Het voorbeeld van de cederboom
Het voorbeeld van de cederboom uit Ezech. 31:3 kan ons helpen om te illustreren wat wij in Daniël zien. ”Zie, Assur was een ceder op de Libanon, schoon van takken, schaduwachtig van loof, en hoog van stam, en zijn top was tussen dichte takken”. En verderop: ”De cederen in Gods hof verduisterden hem niet” (vers 8). Hier gaat het om de andere machten in de wereld. ”De cypressen waren niet te vergelijken met zijn twijgen ...”. Deze aanhalingen uit de Schrift laten ons zien dat de boom in de Schrift wordt gebruikt als symbool van vruchtdragen of van een plaats van hoge waardigheid en belangrijkheid.
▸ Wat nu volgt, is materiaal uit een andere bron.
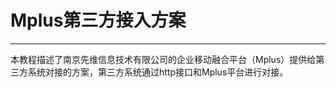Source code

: # Mplus第三方接入方案
----------

本教程描述了南京先维信息技术有限公司的企业移动融合平台（Mplus）提供给第三方系统对接的方案，第三方系统通过http接口和Mplus平台进行对接。



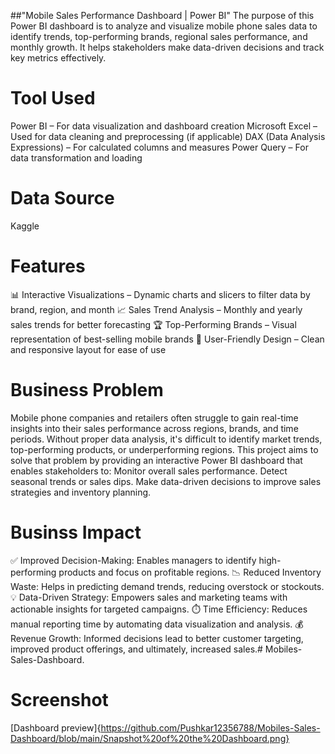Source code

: ##"Mobile Sales Performance Dashboard | Power BI"
The purpose of this Power BI dashboard is to analyze and visualize mobile phone sales data to identify trends, top-performing brands, regional sales performance, and monthly growth. It helps stakeholders make data-driven decisions and track key metrics effectively.
# Tool Used
Power BI – For data visualization and dashboard creation
Microsoft Excel – Used for data cleaning and preprocessing (if applicable)
DAX (Data Analysis Expressions) – For calculated columns and measures
Power Query – For data transformation and loading
# Data Source
 Kaggle

# Features
📊 Interactive Visualizations – Dynamic charts and slicers to filter data by brand, region, and month
📈 Sales Trend Analysis – Monthly and yearly sales trends for better forecasting
🏆 Top-Performing Brands – Visual representation of best-selling mobile brands
🧩 User-Friendly Design – Clean and responsive layout for ease of use
# Business Problem
Mobile phone companies and retailers often struggle to gain real-time insights into their sales performance across regions, brands, and time periods. Without proper data analysis, it's difficult to identify market trends, top-performing products, or underperforming regions. This project aims to solve that problem by providing an interactive Power BI dashboard that enables stakeholders to:
  Monitor overall sales performance.
  Detect seasonal trends or sales dips.
  Make data-driven decisions to improve sales strategies and inventory planning.
# Businss Impact
✅ Improved Decision-Making: Enables managers to identify high-performing products and focus on profitable regions.
📉 Reduced Inventory Waste: Helps in predicting demand trends, reducing overstock or stockouts.
💡 Data-Driven Strategy: Empowers sales and marketing teams with actionable insights for targeted campaigns.
⏱️ Time Efficiency: Reduces manual reporting time by automating data visualization and analysis.
💰 Revenue Growth: Informed decisions lead to better customer targeting, improved product offerings, and ultimately, 
    increased sales.# Mobiles-Sales-Dashboard.

   # Screenshot
  [Dashboard preview]{https://github.com/Pushkar12356788/Mobiles-Sales-Dashboard/blob/main/Snapshot%20of%20the%20Dashboard.png}
    
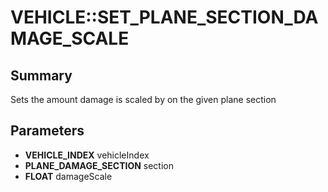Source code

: # VEHICLE::SET_PLANE_SECTION_DAMAGE_SCALE

## Summary
Sets the amount damage is scaled by on the given plane section

## Parameters
* **VEHICLE_INDEX** vehicleIndex
* **PLANE_DAMAGE_SECTION** section
* **FLOAT** damageScale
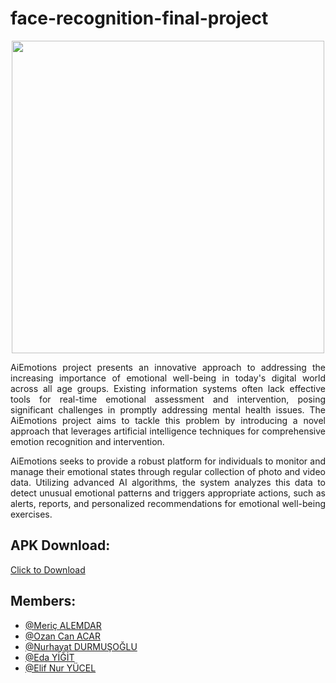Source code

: # face-recognition-final-project


<p align="center">
  <img width="500" height="500" src="https://www.resimupload.org/images/2024/04/28/AiEmotions-Logo2-1.md.png">
</p>


<p align="justify">AiEmotions project presents an innovative approach to addressing the increasing importance of emotional well-being in today's digital world across all age groups. Existing information systems often lack effective tools for real-time emotional assessment and intervention, posing significant challenges in promptly addressing mental health issues. The AiEmotions project aims to tackle this problem by introducing a novel approach that leverages artificial intelligence techniques for comprehensive emotion recognition and intervention.</p>

<p align="justify">AiEmotions seeks to provide a robust platform for individuals to monitor and manage their emotional states through regular collection of photo and video data. Utilizing advanced AI algorithms, the system analyzes this data to detect unusual emotional patterns and triggers appropriate actions, such as alerts, reports, and personalized recommendations for emotional well-being exercises.</p>

## APK Download:
[Click to Download](https://drive.google.com/file/d/1OAtrFKFid6gL-IJom5SLsjWHD_VRxyFZ/view?usp=sharing)


## Members:
* [@Meriç ALEMDAR](https://github.com/alemdarwilson)
* [@Ozan Can ACAR](https://github.com/OzanCanAcarSoft)
* [@Nurhayat DURMUŞOĞLU](https://github.com/nurhayatdrmsglu)
* [@Eda YİĞİT](https://github.com/edayigit)
* [@Elif Nur YÜCEL](https://github.com/yucelfnur)

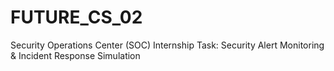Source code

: # FUTURE_CS_02
Security Operations Center (SOC) Internship Task: Security Alert Monitoring &amp; Incident Response Simulation

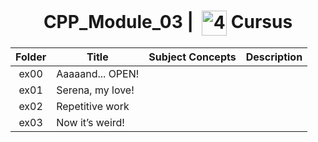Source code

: <!--HEADER-->
<h1 align="center"> CPP_Module_03 | 
  <picture>
  <source media="(prefers-color-scheme: dark)" srcset="https://cdn.simpleicons.org/42/white">
  <img alt="42" width=40 align="center" src="https://cdn.simpleicons.org/42/Black">
 </picture>
 Cursus 
  <!--<img alt="Complete" src="https://raw.githubusercontent.com/Mqxx/GitHub-Markdown/main/blockquotes/badge/dark-theme/complete.svg">-->
</h1>
<!--FINISH HEADER-->

| Folder | Title | Subject Concepts | Description |
|:---:|---|:---:|:---:|
| ex00 | Aaaaand... OPEN! |  |  |
| ex01 | Serena, my love! |  |  |
| ex02 | Repetitive work |  |  |
| ex03 | Now it’s weird! |  |  |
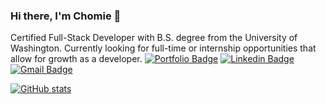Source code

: ### Hi there, I'm Chomie 👋
Certified Full-Stack Developer with B.S. degree from the University of Washington. Currently looking for full-time or internship opportunities that allow for growth as a developer.
[![Portfolio Badge](https://img.shields.io/badge/-My_Portfolio-brightgreen?&logoColor=white&link=https://chomieu.com)](https://chomieu.com) 
[![Linkedin Badge](https://img.shields.io/badge/-chomieu-blue?&logo=Linkedin&logoColor=white&link=https://www.linkedin.com/in/chomieu)](https://www.linkedin.com/in/chomieu) 
[![Gmail Badge](https://img.shields.io/badge/-chomieu-c14438?&logo=Gmail&logoColor=white&link=mailto:chomieu@gmail.com)](mailto:chomieu@gmail.com)

[![GitHub stats](https://github-readme-stats.vercel.app/api?username=chomieu&title_color=0366D6&bg_color=fff&icon_color=FFC404&text_color=626A72&show_icons=true&hide_border=true&hide=stars)](https://github.com/anuraghazra/github-readme-stats)
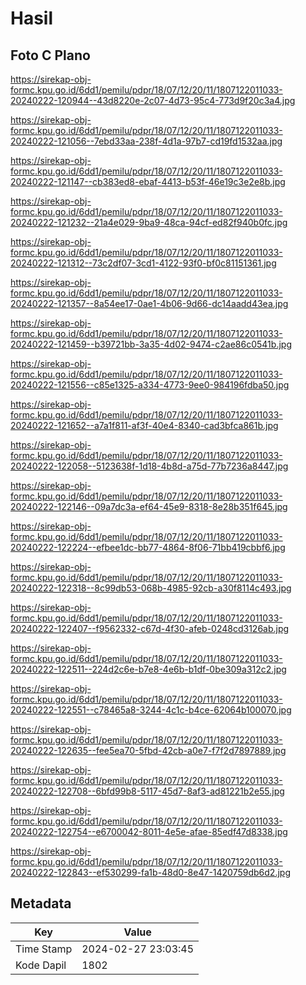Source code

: # Hasil

## Foto C Plano

https://sirekap-obj-formc.kpu.go.id/6dd1/pemilu/pdpr/18/07/12/20/11/1807122011033-20240222-120944--43d8220e-2c07-4d73-95c4-773d9f20c3a4.jpg

https://sirekap-obj-formc.kpu.go.id/6dd1/pemilu/pdpr/18/07/12/20/11/1807122011033-20240222-121056--7ebd33aa-238f-4d1a-97b7-cd19fd1532aa.jpg

https://sirekap-obj-formc.kpu.go.id/6dd1/pemilu/pdpr/18/07/12/20/11/1807122011033-20240222-121147--cb383ed8-ebaf-4413-b53f-46e19c3e2e8b.jpg

https://sirekap-obj-formc.kpu.go.id/6dd1/pemilu/pdpr/18/07/12/20/11/1807122011033-20240222-121232--21a4e029-9ba9-48ca-94cf-ed82f940b0fc.jpg

https://sirekap-obj-formc.kpu.go.id/6dd1/pemilu/pdpr/18/07/12/20/11/1807122011033-20240222-121312--73c2df07-3cd1-4122-93f0-bf0c81151361.jpg

https://sirekap-obj-formc.kpu.go.id/6dd1/pemilu/pdpr/18/07/12/20/11/1807122011033-20240222-121357--8a54ee17-0ae1-4b06-9d66-dc14aadd43ea.jpg

https://sirekap-obj-formc.kpu.go.id/6dd1/pemilu/pdpr/18/07/12/20/11/1807122011033-20240222-121459--b39721bb-3a35-4d02-9474-c2ae86c0541b.jpg

https://sirekap-obj-formc.kpu.go.id/6dd1/pemilu/pdpr/18/07/12/20/11/1807122011033-20240222-121556--c85e1325-a334-4773-9ee0-984196fdba50.jpg

https://sirekap-obj-formc.kpu.go.id/6dd1/pemilu/pdpr/18/07/12/20/11/1807122011033-20240222-121652--a7a1f811-af3f-40e4-8340-cad3bfca861b.jpg

https://sirekap-obj-formc.kpu.go.id/6dd1/pemilu/pdpr/18/07/12/20/11/1807122011033-20240222-122058--5123638f-1d18-4b8d-a75d-77b7236a8447.jpg

https://sirekap-obj-formc.kpu.go.id/6dd1/pemilu/pdpr/18/07/12/20/11/1807122011033-20240222-122146--09a7dc3a-ef64-45e9-8318-8e28b351f645.jpg

https://sirekap-obj-formc.kpu.go.id/6dd1/pemilu/pdpr/18/07/12/20/11/1807122011033-20240222-122224--efbee1dc-bb77-4864-8f06-71bb419cbbf6.jpg

https://sirekap-obj-formc.kpu.go.id/6dd1/pemilu/pdpr/18/07/12/20/11/1807122011033-20240222-122318--8c99db53-068b-4985-92cb-a30f8114c493.jpg

https://sirekap-obj-formc.kpu.go.id/6dd1/pemilu/pdpr/18/07/12/20/11/1807122011033-20240222-122407--f9562332-c67d-4f30-afeb-0248cd3126ab.jpg

https://sirekap-obj-formc.kpu.go.id/6dd1/pemilu/pdpr/18/07/12/20/11/1807122011033-20240222-122511--224d2c6e-b7e8-4e6b-b1df-0be309a312c2.jpg

https://sirekap-obj-formc.kpu.go.id/6dd1/pemilu/pdpr/18/07/12/20/11/1807122011033-20240222-122551--c78465a8-3244-4c1c-b4ce-62064b100070.jpg

https://sirekap-obj-formc.kpu.go.id/6dd1/pemilu/pdpr/18/07/12/20/11/1807122011033-20240222-122635--fee5ea70-5fbd-42cb-a0e7-f7f2d7897889.jpg

https://sirekap-obj-formc.kpu.go.id/6dd1/pemilu/pdpr/18/07/12/20/11/1807122011033-20240222-122708--6bfd99b8-5117-45d7-8af3-ad81221b2e55.jpg

https://sirekap-obj-formc.kpu.go.id/6dd1/pemilu/pdpr/18/07/12/20/11/1807122011033-20240222-122754--e6700042-8011-4e5e-afae-85edf47d8338.jpg

https://sirekap-obj-formc.kpu.go.id/6dd1/pemilu/pdpr/18/07/12/20/11/1807122011033-20240222-122843--ef530299-fa1b-48d0-8e47-1420759db6d2.jpg


## Metadata

| Key        | Value               |
| ---------- | ------------------- |
| Time Stamp | 2024-02-27 23:03:45 |
| Kode Dapil | 1802                |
De gelijkenissen over het koninkrijk der hemelen
In het Nieuwe Testament wordt het beeld uitgebreid. Daar zien wij een macht die een tijd lang Israël vervangt. Mattheüs 13 toont ons dat de bedeling van het koninkrijk der hemelen in één van haar fasen wordt vergeleken met een boom die opschiet. De Heere ontvouwt daar de geschiedenis van het belijdende christendom. In Mattheüs 12 heeft Hij het oordeel over Israël uitgesproken. De laatste toestand van dit volk zou erger zijn dan de eerste. Dat was de toestand van het boze geslacht dat de Heere Jezus ter dood zou brengen, voordat God Zijn volk oordeelt. Vervolgens wendt de Heere zich tot het christendom. In de gelijkenis van het mosterdzaad zien wij dat wat in het begin klein was, uitgroeit tot een geweldige zaak op aarde. Het kleine mosterdzaad wordt een grote boom. De boom als symbool wijst dus heen naar grootheid op aarde. Het kan de grootheid van een individu zijn, als uitdrukking van macht, zoals bij Nebukadnezar; de grootheid van een volk dat andere volken overheerst, of de grootheid van een religieus systeem zoals in Mattheüs 13.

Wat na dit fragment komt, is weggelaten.